Example /boot/grub/grub.conf :
# grub.conf generated by anaconda
# Note that you do not have to rerun grub after making changes to this file
# NOTICE: You do not have a /boot partition. This means that
# all kernel and initrd paths are relative to /, eg.
# root (hd0,0)
# kernel /boot/vmlinuz-version ro root=/dev/hda1
# initrd /boot/initrd-version.img
title Red Hat Linux (2.4.18-18.7.x)
kernel /boot/vmlinuz-2.4.18-18.7.x ro root=/dev/hda1 hdd=ide-scsi
Advantages to multiple plain-text configuration files
Configuration is not hidden! This is perhaps the biggest advantage which is not mentionned in the book.
You are in control! When you make a change to a configuration file by hand, you are working as "close to the metal" as any graphical configuration tool ever is, so your changes will usually stay. No application secong guessing you!
Ease of application development. You're just dealing with basic text string manipulation.
Most configuration files are small and independent.

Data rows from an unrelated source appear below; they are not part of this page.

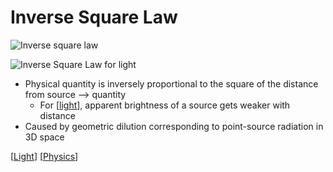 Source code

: # Inverse Square Law

![Inverse square law](/assets/second-brain/2020-10-05-13-31-12.png)

![Inverse Square Law for light](/assets/second-brain/2020-10-05-13-29-21.png)

- Physical quantity is inversely proportional to the square of the distance from source --> quantity
  - For [[light]], apparent brightness of a source gets weaker with distance
- Caused by geometric dilution corresponding to point-source radiation in 3D space

[[Light]] [[Physics]]

[//begin]: # "Autogenerated link references for markdown compatibility"
[light]: light "Light"
[Light]: light "Light"
[Physics]: physics "Physics"
[//end]: # "Autogenerated link references"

More efficient use of system resources.
One corrupted configuration file will not affect other configuration files, and will likely only hinder or harm one specific system service.
Use simple text-editors to configure nearly everything your system has to offer.
Disadvantages to multiple plain-text configuration files
Multiple and sometimes confusing formats.
New programs may not take advantage of existing configuration files. (Though this is nothing unusual: Windows Registry entries can oft times be inaccessible to other applications.)
Graphical tool usage and manipulation can be less effective (this argument has become increasingly a moot point).